Stata Commands Flashcards
what command lets you observe the data
browse
which command shows what variables we have
desc
what command counts the number of observations satisfying a condition, lets say for observations that are not foreign and also have miles per gallon less than 25
count if foreign != 1 & mpg < 25
what command do you use to summarize the data
sum
how to tabulate a variable to satisfy the condition that the variable is foreign (a binary variable where foreign = 1 when true)
tabulate variablename if foreign == 1
how to generate a new variable
gen newvarname = whateveryouneed
what is the command for observing correlations
corr var1 var2 var3… (as many var as u want)
what is the command for observing covariances
corr var1 var2, cov
what is the command to do a t test on a variable’s mean being 0 as the null hypothesis
ttest varname == 0
the RHS will be whatever your null hypothesis is
how to do a difference in means t test for h0 being 0
use willingness to spend as the variable and employed or unemployed as the binary variable
basically do a t test to test if the difference in willingness to spend is 0 across people who are employed or unemployed
ttest wts, by (employed)
how to run an OLS regression fo only 1 regressor
eg how does willingness to spend change with income
reg wts income
i.e. reg outcome independentvariable
how to create predicted values and then see them
use the regression of income on willingness to spend as example
(directly after a reg command)
predict nameyourvariable
br wts predictvarnameabove income
i.e.
predict nameyourvariable
br outcome varfromabove independentvar
how to create predicted residuals
(directly after reg command)
predict residual, resid
n.b. the word residual is just what u name it not the command
how to create a scatter graph
twoway scatter outcome independentvar
how to plot an OLS reglession line
twoway lfit outcome independentvar
how to make a scatter graph with a regression line through it
twoway (lfit outcome independentvar) (scatter outcome independentvar)
How to name your graph
xtitle(“name”) add this to the end of the graphing command
how to generate a regression table with standard errors to 4dp and beta to 4dp
(reg wts income) this is your regression preceding the command
then type:
outreg2 using reg_output.doc, sdec(4) bdec(4)
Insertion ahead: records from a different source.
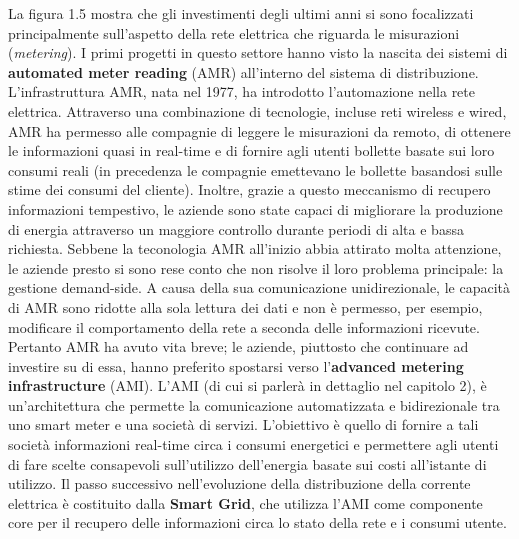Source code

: La figura 1.5 mostra che gli investimenti degli ultimi anni si sono focalizzati principalmente sull'aspetto della rete elettrica che riguarda le misurazioni (\textit{metering}). \newline I primi progetti in questo settore hanno visto la nascita dei sistemi di \textbf{automated meter reading} (AMR) all'interno del sistema di distribuzione. \newline
L'infrastruttura AMR, nata nel 1977, ha introdotto l'automazione nella rete elettrica. Attraverso una combinazione di tecnologie, incluse reti wireless e wired,   AMR ha permesso alle compagnie di leggere le misurazioni da remoto, di ottenere le informazioni quasi in real-time e di fornire agli utenti bollette basate sui loro consumi reali (in precedenza le compagnie emettevano le bollette basandosi sulle stime dei consumi del cliente).  \newline Inoltre, grazie a questo meccanismo di recupero informazioni tempestivo, le aziende sono state capaci di migliorare la produzione di energia attraverso un maggiore controllo durante periodi di alta e bassa richiesta. \newline \newline
Sebbene la teconologia AMR all'inizio abbia attirato molta attenzione, le aziende presto si sono rese conto che non risolve il loro problema principale: la gestione demand-side. A causa della sua comunicazione unidirezionale, le capacità di AMR sono ridotte alla sola lettura dei dati e non è permesso, per esempio, modificare il comportamento della rete a seconda delle informazioni ricevute. \newline Pertanto AMR ha avuto vita breve; le aziende, piuttosto che continuare ad investire su di essa, hanno preferito spostarsi verso l'\textbf{advanced metering infrastructure} (AMI). \newline
L'AMI (di cui si parlerà in dettaglio nel capitolo 2), è un'architettura che permette la comunicazione automatizzata e bidirezionale tra uno smart meter e una società di servizi. L'obiettivo è quello di fornire a tali società informazioni real-time circa i consumi energetici e permettere agli utenti di fare scelte consapevoli sull'utilizzo dell'energia basate sui costi all'istante di utilizzo.
\newline
\newline
Il passo successivo nell'evoluzione della distribuzione della corrente elettrica è costituito dalla \textbf{Smart Grid}, che utilizza l'AMI come componente core per il recupero delle informazioni circa lo stato della rete e i consumi utente.
\newpage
you can call the .doc file whatever u want
how to do a hypothesis test that a linear combination of variables has null hypothesis = 0
for example, 2*income - female + age = 0
which means 2x coefficient of income - coef of female +age
lincom 2*income -female +age
stata by default assumes null hypothesis to be 0 so dont specify
must be written after the reg command
how to perform multiple hypothesis test (multiple hypotheses)
as example test income coef = 0.005, female coef = -2, age = 0
first do the reg command (reg wts income female age)
then do:
test (income = 0.005) (female = -2) (age = 0)
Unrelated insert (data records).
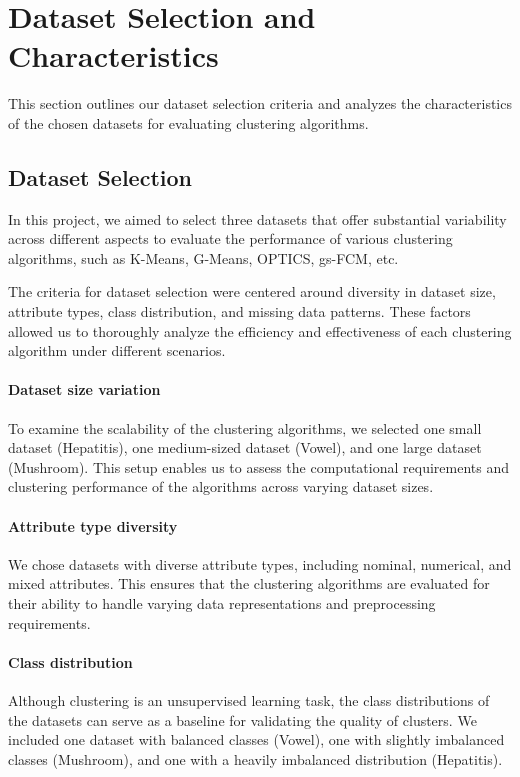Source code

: \section{Dataset Selection and Characteristics}
\label{sec:dataset}

This section outlines our dataset selection criteria and analyzes the characteristics of the chosen datasets for evaluating clustering algorithms.

\subsection{Dataset Selection}
In this project, we aimed to select three datasets that offer substantial variability across different aspects to evaluate the performance of various clustering algorithms, such as K-Means, G-Means, OPTICS, gs-FCM, etc.

The criteria for dataset selection were centered around diversity in dataset size, attribute types, class distribution, and missing data patterns. These factors allowed us to thoroughly analyze the efficiency and effectiveness of each clustering algorithm under different scenarios.

\paragraph{Dataset size variation} 
To examine the scalability of the clustering algorithms, we selected one small dataset (Hepatitis), one medium-sized dataset (Vowel), and one large dataset (Mushroom). This setup enables us to assess the computational requirements and clustering performance of the algorithms across varying dataset sizes.

\paragraph{Attribute type diversity} 
We chose datasets with diverse attribute types, including nominal, numerical, and mixed attributes. This ensures that the clustering algorithms are evaluated for their ability to handle varying data representations and preprocessing requirements.

\paragraph{Class distribution} 
Although clustering is an unsupervised learning task, the class distributions of the datasets can serve as a baseline for validating the quality of clusters. We included one dataset with balanced classes (Vowel), one with slightly imbalanced classes (Mushroom), and one with a heavily imbalanced distribution (Hepatitis).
these are all contingent on each other so if one fails the hypothesis test is rejected
how to perform multiple hypothesis test that the coefficient for income and female are both 0
reg command first then:
test income female
dont need to define as =0 since stata does this auto
how to standardise a variable
sum variablename (so you can see the sd)
gen variablename_standard = variablename/r(sd)
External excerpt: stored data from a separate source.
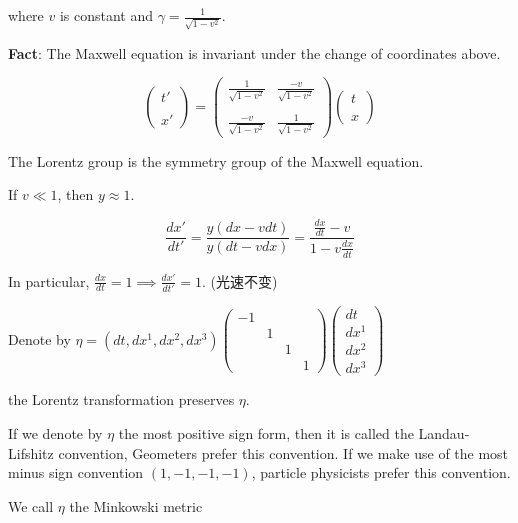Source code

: where \(v\) is constant and \(\gamma = \frac{1}{\sqrt{1-v^2}}\).



\textbf{Fact}: The Maxwell equation is invariant under the change of coordinates above.

\[\begin{pmatrix}
t' \\ \\
x'
\end{pmatrix} =
\begin{pmatrix}
\frac{1}{\sqrt{1-v^2}} & \frac{-v}{\sqrt{1-v^2}} \\ \\
\frac{-v}{\sqrt{1-v^2}} & \frac{1}{\sqrt{1-v^2}}
\end{pmatrix}
\begin{pmatrix}
t \\ \\
x
\end{pmatrix}\]

The Lorentz group is the symmetry group of the Maxwell equation.

If \(v \ll 1\), then \(y \approx 1\).

\[\frac{dx'}{dt'} = \frac{y(dx - vdt)}{y(dt - vdx)} = \frac{\frac{dx}{dt} - v}{1 - v \frac{dx}{dt}}\]

In particular, \(\frac{dx}{dt} = 1 \implies \frac{dx'}{dt'} = 1\). (光速不变)

Denote by $\eta=(dt, dx^1, dx^2, dx^3)\begin{pmatrix}
    -1&&&\\
    &1&&\\
    &&1&\\
    &&&1
\end{pmatrix}\begin{pmatrix}
    dt\\dx^1\\dx^2\\dx^3
\end{pmatrix}$

the Lorentz transformation preserves \(\eta\).


\begin{remark}
    If we denote by \( \eta \) the most positive sign form, then it is called the Landau-Lifshitz convention, Geometers prefer this convention.
If we make use of the most minus sign convention $(1, -1, -1, -1)$, particle physicists prefer this convention.
\end{remark}
 

We call \( \eta \) the Minkowski metric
how to full standardise a variable
egen varname_full_standard = std(varname)
how to split up a variable that has parts to it e.g. a date like november 13 2022
split varname
how to rename the split up variable eg the dates, lets assume split into 3 parts
rename date_sold1 month
rename date_sold2 day
rename date_sold3 year
how to replace a comma in a split up variable where there is a comma e.g. 13, in a date
replace day = regexr(day, “,”, “ “)
replace varname = regexr(varname…..)
how to convert something stata thinks is a word into a number
destring varname, replace
how to convert months into numbers that stata recognises
replace month = “1” if month == “January”
general form:
replace (nameofvariable) = “number associated” if nameofvar == “Relevantmonth”
then:
destring month, replace
how to run a regression over only a range of variables
as example use year of house sold between 2016 and 2020
reg price bedrooms bathrooms, robust, if inrange(year, 2016, 2020)
general form:
reg outcome iv iv, robust, if inrange(varname, lower bound, upper bound)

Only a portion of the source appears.